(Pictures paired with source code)

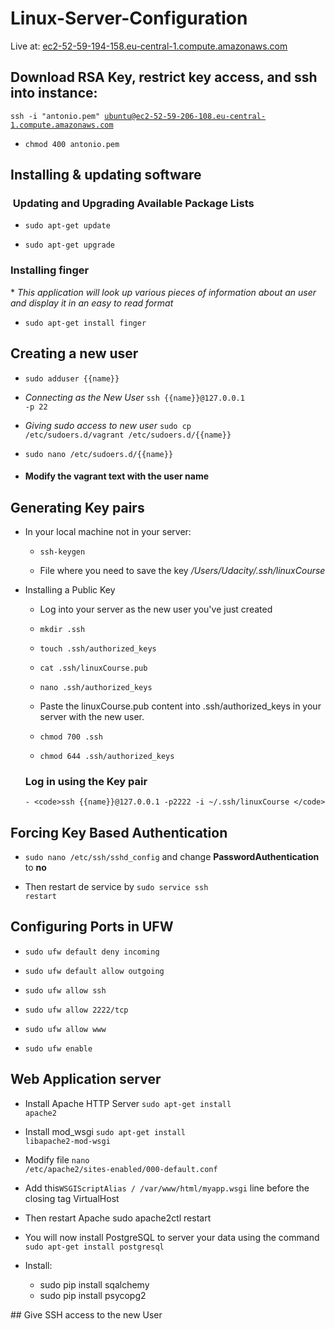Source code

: # Linux-Server-Configuration
Live at: [ec2-52-59-194-158.eu-central-1.compute.amazonaws.com](ec2-52-59-194-158.eu-central-1.compute.amazonaws.com)

## Download RSA Key, restrict key access, and ssh into instance:
 <code>ssh -i "antonio.pem" ubuntu@ec2-52-59-206-108.eu-central-1.compute.amazonaws.com</code>
 * <code>chmod 400 antonio.pem</code>

## Installing & updating software
<h3> Updating and Upgrading Available Package Lists</h3>

  * <code>sudo apt-get update</code>
  
  * <code>sudo apt-get upgrade</code>
   
<h3>Installing finger</h3>
  * <em>This application will look up various pieces of information about an user and display it in an easy to read format
    </em>
  
  * <code>sudo apt-get install finger</code>
 
## Creating a new user
  * <code>sudo adduser {{name}}</code>
  
  * <em>Connecting as the New User</em>
    <code>ssh {{name}}@127.0.0.1 -p 22</code>
  
  * <em>Giving sudo access to new user</em>
  <code>sudo cp /etc/sudoers.d/vagrant /etc/sudoers.d/{{name}}</code>
  
  * <code>sudo nano /etc/sudoers.d/{{name}}</code>
  
  * <h4>Modify the vagrant text with the user name</h4>
  
## Generating Key pairs

  * In your local machine not in your server:
    * <code>ssh-keygen</code>
    
    * File where you need to save the key <em>/Users/Udacity/.ssh/linuxCourse</em>
    
  * Installing a Public Key
  
    * Log into your server as the new user you've just created
    
    * <code>mkdir .ssh</code>
    
    * <code>touch .ssh/authorized_keys</code>
    
    * <code>cat .ssh/linuxCourse.pub</code>
    
    * <code>nano .ssh/authorized_keys</code>
    
    * Paste the linuxCourse.pub content into .ssh/authorized_keys in your server with the new user.
    
    * <code>chmod 700 .ssh</code>
    
    * <code>chmod 644 .ssh/authorized_keys</code>
    
    <h3>Log in using the Key pair</h3>
    
        - <code>ssh {{name}}@127.0.0.1 -p2222 -i ~/.ssh/linuxCourse </code>
        
## Forcing Key Based Authentication
   * <code>sudo nano /etc/ssh/sshd_config</code> and change <b>PasswordAuthentication</b> to <b>no</b>
     
   * Then restart de service by <code>sudo service ssh restart</code>
   
## Configuring Ports in UFW
   * <code>sudo ufw default deny incoming</code>
   
   * <code>sudo ufw default allow outgoing</code>
   
   * <code>sudo ufw allow ssh</code>
   
   * <code>sudo ufw allow 2222/tcp</code>
   
   * <code>sudo ufw allow www</code>
   
   * <code>sudo ufw enable</code>
   
## Web Application server
   * Install Apache HTTP Server <code>sudo apt-get install apache2</code> 
   
   * Install mod_wsgi <code>sudo apt-get install libapache2-mod-wsgi</code>
   
   * Modify file <code>nano /etc/apache2/sites-enabled/000-default.conf</code>
   
   * Add this<code>WSGIScriptAlias / /var/www/html/myapp.wsgi</code> line before the closing tag VirtualHost
   
   * Then restart Apache </code>sudo apache2ctl restart</code>
   
   * You will now install PostgreSQL to server your data using the command <code>sudo apt-get install postgresql</code>
   
   
   
   * Install:
      - sudo pip install sqalchemy
      - sudo pip install psycopg2
    
 ## Give SSH access to the new User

Problem to work on.
Keep the pictures out and write out the records exactly.

Response to the exercise.
Source code

: # Linux-Server-Configuration
Live at: [ec2-52-59-194-158.eu-central-1.compute.amazonaws.com](ec2-52-59-194-158.eu-central-1.compute.amazonaws.com)

## Download RSA Key, restrict key access, and ssh into instance:
 <code>ssh -i "antonio.pem" ubuntu@ec2-52-59-206-108.eu-central-1.compute.amazonaws.com</code>
 * <code>chmod 400 antonio.pem</code>

## Installing & updating software
<h3> Updating and Upgrading Available Package Lists</h3>

  * <code>sudo apt-get update</code>
  
  * <code>sudo apt-get upgrade</code>
   
<h3>Installing finger</h3>
  * <em>This application will look up various pieces of information about an user and display it in an easy to read format
    </em>
  
  * <code>sudo apt-get install finger</code>
 
## Creating a new user
  * <code>sudo adduser {{name}}</code>
  
  * <em>Connecting as the New User</em>
    <code>ssh {{name}}@127.0.0.1 -p 22</code>
  
  * <em>Giving sudo access to new user</em>
  <code>sudo cp /etc/sudoers.d/vagrant /etc/sudoers.d/{{name}}</code>
  
  * <code>sudo nano /etc/sudoers.d/{{name}}</code>
  
  * <h4>Modify the vagrant text with the user name</h4>
  
## Generating Key pairs

  * In your local machine not in your server:
    * <code>ssh-keygen</code>
    
    * File where you need to save the key <em>/Users/Udacity/.ssh/linuxCourse</em>
    
  * Installing a Public Key
  
    * Log into your server as the new user you've just created
    
    * <code>mkdir .ssh</code>
    
    * <code>touch .ssh/authorized_keys</code>
    
    * <code>cat .ssh/linuxCourse.pub</code>
    
    * <code>nano .ssh/authorized_keys</code>
    
    * Paste the linuxCourse.pub content into .ssh/authorized_keys in your server with the new user.
    
    * <code>chmod 700 .ssh</code>
    
    * <code>chmod 644 .ssh/authorized_keys</code>
    
    <h3>Log in using the Key pair</h3>
    
        - <code>ssh {{name}}@127.0.0.1 -p2222 -i ~/.ssh/linuxCourse </code>
        
## Forcing Key Based Authentication
   * <code>sudo nano /etc/ssh/sshd_config</code> and change <b>PasswordAuthentication</b> to <b>no</b>
     
   * Then restart de service by <code>sudo service ssh restart</code>
   
## Configuring Ports in UFW
   * <code>sudo ufw default deny incoming</code>
   
   * <code>sudo ufw default allow outgoing</code>
   
   * <code>sudo ufw allow ssh</code>
   
   * <code>sudo ufw allow 2222/tcp</code>
   
   * <code>sudo ufw allow www</code>
   
   * <code>sudo ufw enable</code>
   
## Web Application server
   * Install Apache HTTP Server <code>sudo apt-get install apache2</code> 
   
   * Install mod_wsgi <code>sudo apt-get install libapache2-mod-wsgi</code>
   
   * Modify file <code>nano /etc/apache2/sites-enabled/000-default.conf</code>
   
   * Add this<code>WSGIScriptAlias / /var/www/html/myapp.wsgi</code> line before the closing tag VirtualHost
   
   * Then restart Apache </code>sudo apache2ctl restart</code>
   
   * You will now install PostgreSQL to server your data using the command <code>sudo apt-get install postgresql</code>
   
   
   
   * Install:
      - sudo pip install sqalchemy
      - sudo pip install psycopg2
    
 ## Give SSH access to the new User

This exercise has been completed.